Le pelli


La prima: l’epidermide
La seconda: i vestiti
La terza: la casa dell’uomo
La quarta: l’ambiente e l’identità sociale
La quinta: l’ambiente globale






Macrohabitat è una rete che si sviluppa tra architetti, artisti, designer,  giardinieri e artigiani, persone che condividono idee e prospettive futuribili di sharing, co-working, sviluppi sostenibili e progettazione ecocompatibile open source.
Macrohabitat nasce da precedenti esperienze di microhabitat (micro costruzioni in macro luoghi), un riparo bio-degradabile, un'istallazione. Un'azione d'arte collettiva nata in Puglia, tra la Murgia e la Valle d'Itria. Si sviluppa e si nutre di idee ed esperienze dal mondo, entra in contatto col Genius Loci della luogo e costituisce Microhabitat.



Nella proposta di operare tra Arte, Natura e Architettura,
Macrohabitat vuole innescare una discussione sull’abitare.
Macrohabitat è un fermento culturale che propone una visione alternativa della partecipazione pubblica al bello naturale e funzionale.
Siamo parte di un processo di ri-evoluzione.
Seminiamo idee, progetti e storie dell’abitare la terra.
Coltiviamo il linguaggio dell'arte, dell'architettura, della natura, del paesaggio, dell’habitat.

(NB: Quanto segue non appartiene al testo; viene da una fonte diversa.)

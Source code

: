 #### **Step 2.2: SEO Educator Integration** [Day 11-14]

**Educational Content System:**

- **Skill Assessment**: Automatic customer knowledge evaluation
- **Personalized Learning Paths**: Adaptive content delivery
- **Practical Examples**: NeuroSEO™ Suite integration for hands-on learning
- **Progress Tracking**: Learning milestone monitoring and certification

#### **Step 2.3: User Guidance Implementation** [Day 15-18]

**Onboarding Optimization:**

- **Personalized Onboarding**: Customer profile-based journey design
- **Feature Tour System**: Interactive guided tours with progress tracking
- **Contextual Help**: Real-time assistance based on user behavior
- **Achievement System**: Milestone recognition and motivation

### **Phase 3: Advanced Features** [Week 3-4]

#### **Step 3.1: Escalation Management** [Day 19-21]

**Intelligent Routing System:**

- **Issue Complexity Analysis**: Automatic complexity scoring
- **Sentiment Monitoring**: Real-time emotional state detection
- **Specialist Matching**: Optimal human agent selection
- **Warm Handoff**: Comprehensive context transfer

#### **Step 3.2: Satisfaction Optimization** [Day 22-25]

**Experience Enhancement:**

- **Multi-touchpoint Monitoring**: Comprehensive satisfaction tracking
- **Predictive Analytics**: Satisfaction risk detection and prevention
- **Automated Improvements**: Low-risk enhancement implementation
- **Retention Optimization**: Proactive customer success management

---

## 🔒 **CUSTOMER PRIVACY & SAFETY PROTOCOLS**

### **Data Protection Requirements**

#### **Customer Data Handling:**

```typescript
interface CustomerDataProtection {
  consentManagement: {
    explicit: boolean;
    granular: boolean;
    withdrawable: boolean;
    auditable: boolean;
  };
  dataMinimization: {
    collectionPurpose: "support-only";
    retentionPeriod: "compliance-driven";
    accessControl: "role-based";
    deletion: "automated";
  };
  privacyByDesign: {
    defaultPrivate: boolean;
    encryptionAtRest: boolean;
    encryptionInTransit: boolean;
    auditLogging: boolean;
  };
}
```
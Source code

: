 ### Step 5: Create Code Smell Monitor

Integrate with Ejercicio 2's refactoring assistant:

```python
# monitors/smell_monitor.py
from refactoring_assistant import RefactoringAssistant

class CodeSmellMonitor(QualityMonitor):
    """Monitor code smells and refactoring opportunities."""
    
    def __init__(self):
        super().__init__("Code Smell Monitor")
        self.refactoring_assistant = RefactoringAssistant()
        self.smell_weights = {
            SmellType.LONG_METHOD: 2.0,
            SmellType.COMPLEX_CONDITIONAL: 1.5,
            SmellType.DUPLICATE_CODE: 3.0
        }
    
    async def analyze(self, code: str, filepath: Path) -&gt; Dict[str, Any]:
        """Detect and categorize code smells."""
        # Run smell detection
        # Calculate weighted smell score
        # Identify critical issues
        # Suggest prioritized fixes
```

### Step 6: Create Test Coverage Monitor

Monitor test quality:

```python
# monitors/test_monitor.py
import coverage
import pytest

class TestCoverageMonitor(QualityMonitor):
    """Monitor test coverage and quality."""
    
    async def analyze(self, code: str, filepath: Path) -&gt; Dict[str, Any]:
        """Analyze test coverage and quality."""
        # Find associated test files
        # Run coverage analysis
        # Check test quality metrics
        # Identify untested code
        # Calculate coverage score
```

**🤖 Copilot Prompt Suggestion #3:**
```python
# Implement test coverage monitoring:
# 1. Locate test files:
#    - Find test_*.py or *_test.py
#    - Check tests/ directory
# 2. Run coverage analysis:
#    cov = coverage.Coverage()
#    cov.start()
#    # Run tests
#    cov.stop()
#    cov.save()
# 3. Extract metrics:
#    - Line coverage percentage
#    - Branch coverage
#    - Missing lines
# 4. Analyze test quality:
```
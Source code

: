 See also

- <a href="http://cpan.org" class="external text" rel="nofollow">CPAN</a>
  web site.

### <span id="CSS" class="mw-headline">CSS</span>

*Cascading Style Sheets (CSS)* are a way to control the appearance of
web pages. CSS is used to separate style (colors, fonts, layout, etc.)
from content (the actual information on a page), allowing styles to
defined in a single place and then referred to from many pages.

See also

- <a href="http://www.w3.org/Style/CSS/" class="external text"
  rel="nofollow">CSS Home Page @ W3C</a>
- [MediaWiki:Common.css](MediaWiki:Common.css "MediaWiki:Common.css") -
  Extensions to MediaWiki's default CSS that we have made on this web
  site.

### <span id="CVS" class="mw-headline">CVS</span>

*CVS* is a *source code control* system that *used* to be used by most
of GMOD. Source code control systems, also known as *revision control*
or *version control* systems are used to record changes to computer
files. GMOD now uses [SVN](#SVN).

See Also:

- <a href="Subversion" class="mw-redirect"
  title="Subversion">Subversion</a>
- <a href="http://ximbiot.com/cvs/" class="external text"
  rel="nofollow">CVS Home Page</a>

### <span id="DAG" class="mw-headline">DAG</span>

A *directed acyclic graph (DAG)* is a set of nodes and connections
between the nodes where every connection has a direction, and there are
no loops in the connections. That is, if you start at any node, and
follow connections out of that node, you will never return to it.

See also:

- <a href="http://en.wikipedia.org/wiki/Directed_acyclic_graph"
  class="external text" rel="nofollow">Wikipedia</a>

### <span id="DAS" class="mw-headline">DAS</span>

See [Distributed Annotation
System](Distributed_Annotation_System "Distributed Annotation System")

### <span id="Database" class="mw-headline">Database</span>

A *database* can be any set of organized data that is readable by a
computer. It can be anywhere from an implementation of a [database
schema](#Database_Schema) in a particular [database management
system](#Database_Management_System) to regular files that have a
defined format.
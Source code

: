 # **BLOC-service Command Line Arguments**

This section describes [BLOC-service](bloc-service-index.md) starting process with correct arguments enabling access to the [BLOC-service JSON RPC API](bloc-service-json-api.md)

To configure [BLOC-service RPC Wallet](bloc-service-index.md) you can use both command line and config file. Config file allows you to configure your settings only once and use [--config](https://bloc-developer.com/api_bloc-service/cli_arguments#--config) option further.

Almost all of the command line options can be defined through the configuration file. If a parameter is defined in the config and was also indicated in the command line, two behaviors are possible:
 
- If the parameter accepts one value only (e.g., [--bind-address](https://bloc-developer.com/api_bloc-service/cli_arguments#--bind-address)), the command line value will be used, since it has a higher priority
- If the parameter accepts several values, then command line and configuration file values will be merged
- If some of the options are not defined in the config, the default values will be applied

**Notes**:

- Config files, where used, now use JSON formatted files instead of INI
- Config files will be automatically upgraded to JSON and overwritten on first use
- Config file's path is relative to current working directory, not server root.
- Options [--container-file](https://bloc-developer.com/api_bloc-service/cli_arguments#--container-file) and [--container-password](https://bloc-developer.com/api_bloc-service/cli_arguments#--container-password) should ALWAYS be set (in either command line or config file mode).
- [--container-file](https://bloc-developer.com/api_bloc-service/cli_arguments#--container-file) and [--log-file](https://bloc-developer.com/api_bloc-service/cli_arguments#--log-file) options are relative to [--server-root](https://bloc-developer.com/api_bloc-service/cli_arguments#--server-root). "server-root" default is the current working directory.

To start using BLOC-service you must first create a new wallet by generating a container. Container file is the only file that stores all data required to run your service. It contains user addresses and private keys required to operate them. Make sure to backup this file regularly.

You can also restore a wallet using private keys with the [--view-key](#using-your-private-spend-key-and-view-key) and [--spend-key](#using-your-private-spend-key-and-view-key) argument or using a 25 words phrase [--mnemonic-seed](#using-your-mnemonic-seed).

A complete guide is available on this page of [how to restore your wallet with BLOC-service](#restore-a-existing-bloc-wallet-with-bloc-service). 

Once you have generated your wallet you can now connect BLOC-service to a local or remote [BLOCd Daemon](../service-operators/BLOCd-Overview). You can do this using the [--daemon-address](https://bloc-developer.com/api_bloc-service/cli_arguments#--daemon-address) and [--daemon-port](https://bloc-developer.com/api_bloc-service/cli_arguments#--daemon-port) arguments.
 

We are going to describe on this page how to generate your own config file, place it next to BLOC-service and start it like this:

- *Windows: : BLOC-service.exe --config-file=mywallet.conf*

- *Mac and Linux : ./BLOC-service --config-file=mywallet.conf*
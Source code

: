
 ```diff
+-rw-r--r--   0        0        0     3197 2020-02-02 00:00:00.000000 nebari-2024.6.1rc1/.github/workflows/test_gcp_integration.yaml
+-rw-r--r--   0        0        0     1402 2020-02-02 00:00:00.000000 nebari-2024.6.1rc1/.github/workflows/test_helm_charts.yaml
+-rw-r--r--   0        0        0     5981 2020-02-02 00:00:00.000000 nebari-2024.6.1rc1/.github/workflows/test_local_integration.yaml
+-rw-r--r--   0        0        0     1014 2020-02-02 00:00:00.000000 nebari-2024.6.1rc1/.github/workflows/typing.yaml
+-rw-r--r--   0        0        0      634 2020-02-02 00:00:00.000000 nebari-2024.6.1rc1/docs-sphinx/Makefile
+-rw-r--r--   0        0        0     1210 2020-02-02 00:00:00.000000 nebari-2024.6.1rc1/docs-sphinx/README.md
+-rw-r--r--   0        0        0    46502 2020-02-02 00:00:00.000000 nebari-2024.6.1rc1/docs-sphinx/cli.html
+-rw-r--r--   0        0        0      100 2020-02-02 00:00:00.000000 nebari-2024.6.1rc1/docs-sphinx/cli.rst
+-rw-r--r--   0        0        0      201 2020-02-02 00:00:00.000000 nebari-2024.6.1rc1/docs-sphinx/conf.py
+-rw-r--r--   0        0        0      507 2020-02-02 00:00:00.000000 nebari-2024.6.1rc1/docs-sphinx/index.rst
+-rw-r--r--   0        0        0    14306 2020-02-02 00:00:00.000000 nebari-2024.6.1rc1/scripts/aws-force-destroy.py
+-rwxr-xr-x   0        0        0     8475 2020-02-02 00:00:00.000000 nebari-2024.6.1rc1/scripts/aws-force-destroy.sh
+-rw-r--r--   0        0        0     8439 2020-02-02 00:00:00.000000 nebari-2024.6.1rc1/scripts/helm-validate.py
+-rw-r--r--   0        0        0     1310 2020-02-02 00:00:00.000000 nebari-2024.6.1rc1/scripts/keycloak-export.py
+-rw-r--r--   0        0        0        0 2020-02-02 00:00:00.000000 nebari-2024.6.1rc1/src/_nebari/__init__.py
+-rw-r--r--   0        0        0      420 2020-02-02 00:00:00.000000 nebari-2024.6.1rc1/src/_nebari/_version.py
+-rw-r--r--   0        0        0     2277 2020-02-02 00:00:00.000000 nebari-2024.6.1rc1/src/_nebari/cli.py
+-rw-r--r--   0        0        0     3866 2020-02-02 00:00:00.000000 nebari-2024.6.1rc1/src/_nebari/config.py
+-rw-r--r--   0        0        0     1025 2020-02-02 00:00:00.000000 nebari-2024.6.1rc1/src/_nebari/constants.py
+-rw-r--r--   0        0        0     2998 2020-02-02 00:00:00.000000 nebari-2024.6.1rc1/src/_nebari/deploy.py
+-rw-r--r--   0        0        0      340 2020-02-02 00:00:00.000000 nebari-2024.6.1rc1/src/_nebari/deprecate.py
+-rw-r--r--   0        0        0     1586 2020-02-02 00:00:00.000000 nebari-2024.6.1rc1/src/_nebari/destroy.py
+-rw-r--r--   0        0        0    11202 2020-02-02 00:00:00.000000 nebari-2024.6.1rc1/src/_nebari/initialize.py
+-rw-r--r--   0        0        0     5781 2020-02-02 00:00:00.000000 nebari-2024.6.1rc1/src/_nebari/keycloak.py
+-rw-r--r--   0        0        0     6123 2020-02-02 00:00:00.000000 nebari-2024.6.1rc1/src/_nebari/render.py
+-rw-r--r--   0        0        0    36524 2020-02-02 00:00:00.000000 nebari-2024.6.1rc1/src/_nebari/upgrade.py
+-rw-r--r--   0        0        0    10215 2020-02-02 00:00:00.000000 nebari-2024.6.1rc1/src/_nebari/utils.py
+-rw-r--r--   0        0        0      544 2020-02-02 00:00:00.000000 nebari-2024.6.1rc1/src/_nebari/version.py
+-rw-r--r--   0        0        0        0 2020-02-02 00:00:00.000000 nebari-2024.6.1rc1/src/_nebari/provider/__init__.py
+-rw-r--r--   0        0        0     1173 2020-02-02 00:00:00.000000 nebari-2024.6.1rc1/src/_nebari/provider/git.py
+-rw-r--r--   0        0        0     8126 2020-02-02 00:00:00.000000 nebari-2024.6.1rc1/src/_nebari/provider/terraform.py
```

Raccogliamo e condividiamo Architetture a Zero Cubatura (AZC) e conoscenza dei materiali del costruire d'un tempo con le tecnologie a impatto zero.

Microhabitat.
Nella sua esplorazione, Macrohabitat intende coinvolgere istituzioni, realtà associative e ogni singolo cittadino che ha il desiderio di vivere in armonia con la realtà, dalla casa alla città. 
Faber est suaequisquefortunae,  "Ciascuno è artefice della propria sorte

I pensieri:
il PAESAGGIO
"In un primo momento gli artisti si sono interessati alla Statua della Libertà, alla sua materia; in seguito l’attenzione si è spostata alla struttura di sostegno e infine è stata messa a fuoco l’isola che ospita il monumento";
ISOLATO, incorniciato dal riquadro, come un dipinto nel dipinto, il paese acquisisce lo statuto di paesaggio. Soltanto per il tramite di questa “veduta”  attraverso la finestra diventa possibile chiarire il paese dalla scena sacra posta abitualmente in primo piano e trasformarlo in paesaggio autonomo. La finestra, elemento della progettazione architettonica, permette di spiegare lo scarto etimologico tra paese e paesaggio. La natura è indeterminata, e soltanto l’arte può determinarla; perché ciò che è paese diventi paesaggio occorre un’artificiazione, diretta o indiretta. Il paese è il grado zero del paesaggio.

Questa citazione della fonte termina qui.